Closed sbyim closed 3 years ago
These are the names used in the AMC corpus data. As we agreed at the tool meeting in October, we are going to have just a few sources, and 9 ones that are chosen for now are not abbreviated.
What are the 9 sources? I've just imported the data as you've generated and shared, no filtering is done on the tool side yet.
I can't find anything regarding the sources in the meeting protocol, could you post it here? If that's the case, is it possible to generate networks only for those corpus/subcorpus of interest?
Initially i was asked to use all sources for the tool. I proposed not to keep most of them (which are of a small size and little relevance) so that we can afford more target words. But we then decided to keep them for the trial so that Tanja and Andreas would choose the sources based on the analysis. The November trial didn't happen, and i was told it would not be possible to conduct it using the tool in the near future. Therefore, we are trying to estimate the parameters without the tool.

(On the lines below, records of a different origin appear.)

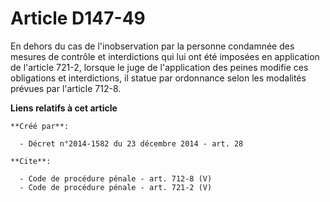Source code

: # Article D147-49

En dehors du cas de l'inobservation par la personne condamnée des mesures de contrôle et interdictions qui lui ont été
imposées en application de l'article 721-2, lorsque le juge de l'application des peines modifie ces obligations et
interdictions, il statue par ordonnance selon les modalités prévues par l'article 712-8.

**Liens relatifs à cet article**

	**Créé par**:

	  - Décret n°2014-1582 du 23 décembre 2014 - art. 28

	**Cite**:

	  - Code de procédure pénale - art. 712-8 (V)
	  - Code de procédure pénale - art. 721-2 (V)
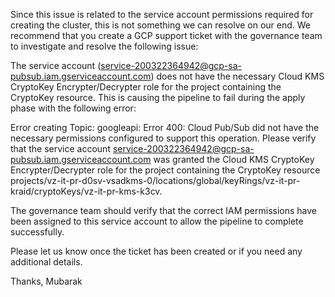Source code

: Since this issue is related to the service account permissions required for creating the cluster, this is not something we can resolve on our end. We recommend that you create a GCP support ticket with the governance team to investigate and resolve the following issue:

The service account (service-200322364942@gcp-sa-pubsub.iam.gserviceaccount.com) does not have the necessary Cloud KMS CryptoKey Encrypter/Decrypter role for the project containing the CryptoKey resource. This is causing the pipeline to fail during the apply phase with the following error:

Error creating Topic: googleapi: Error 400: Cloud Pub/Sub did not have the necessary permissions configured to support this operation. Please verify that the service account service-200322364942@gcp-sa-pubsub.iam.gserviceaccount.com was granted the Cloud KMS CryptoKey Encrypter/Decrypter role for the project containing the CryptoKey resource projects/vz-it-pr-d0sv-vsadkms-0/locations/global/keyRings/vz-it-pr-kraid/cryptoKeys/vz-it-pr-kms-k3cv.

The governance team should verify that the correct IAM permissions have been assigned to this service account to allow the pipeline to complete successfully.

Please let us know once the ticket has been created or if you need any additional details.

Thanks,
Mubarak
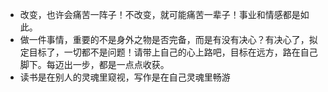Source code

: * 改变，也许会痛苦一阵子！不改变，就可能痛苦一辈子！事业和情感都是如此。
* 做一件事情，重要的不是身外之物是否完备，而是有没有决心？有决心了，拟定目标了，一切都不是问题！请带上自己的心上路吧，目标在远方，路在自己脚下。每迈出一步，都是一点点收获。
* 读书是在别人的灵魂里窥视，写作是在自己灵魂里畅游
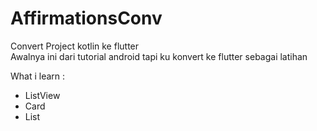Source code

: # AffirmationsConv
Convert Project kotlin ke flutter <br/>
Awalnya ini dari tutorial android tapi ku konvert ke flutter sebagai latihan <br/>

What i learn :
- ListView
- Card
- List
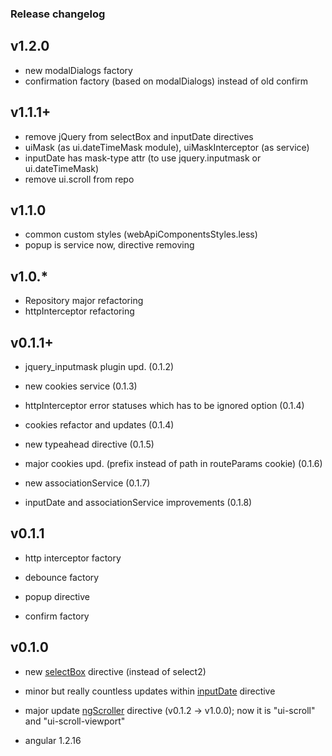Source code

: ### Release changelog

## v1.2.0
* new modalDialogs factory
* confirmation factory (based on modalDialogs) instead of old confirm

## v1.1.1+

* remove jQuery from selectBox and inputDate directives
* uiMask (as ui.dateTimeMask module), uiMaskInterceptor (as service)
* inputDate has mask-type attr (to use jquery.inputmask or ui.dateTimeMask)
* remove ui.scroll from repo

## v1.1.0

* common custom styles (webApiComponentsStyles.less)
* popup is service now, directive removing

## v1.0.*

* Repository major refactoring
* httpInterceptor refactoring

## v0.1.1+

* jquery_inputmask plugin upd. (0.1.2)

* new cookies service (0.1.3)

* httpInterceptor error statuses which has to be ignored option (0.1.4)

* cookies refactor and updates (0.1.4)

* new typeahead directive (0.1.5)

* major cookies upd. (prefix instead of path in routeParams cookie) (0.1.6)

* new associationService (0.1.7)

* inputDate and associationService improvements (0.1.8)


## v0.1.1

* http interceptor factory

* debounce factory

* popup directive

* confirm factory


## v0.1.0

* new <a href="https://github.com/Hill30/WebApiComponents/tree/master/src/directives/selectBox">selectBox</a> directive (instead of select2)

* minor but really countless updates within <a href="https://github.com/Hill30/WebApiComponents/tree/master/src/directives/inputDate">inputDate</a> directive

* major update <a href="https://github.com/Hill30/NGScroller/tree/v1.0.0">ngScroller</a> directive (v0.1.2 -> v1.0.0); now it is "ui-scroll" and "ui-scroll-viewport"

* angular 1.2.16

Once the basic parameters are finalised, i will compute the data for 2000 words which could be used for the tool development.
Thx for the updates, clearly i wasn't informed about these decisions and imported all of the November data into the tool, but the work should have been done anyway and I will filter out the abbreviated data on the tool side for now.
ego networks will be generated for selected subcorpora without abbreviation only
It's hard to guess what the actual media source is.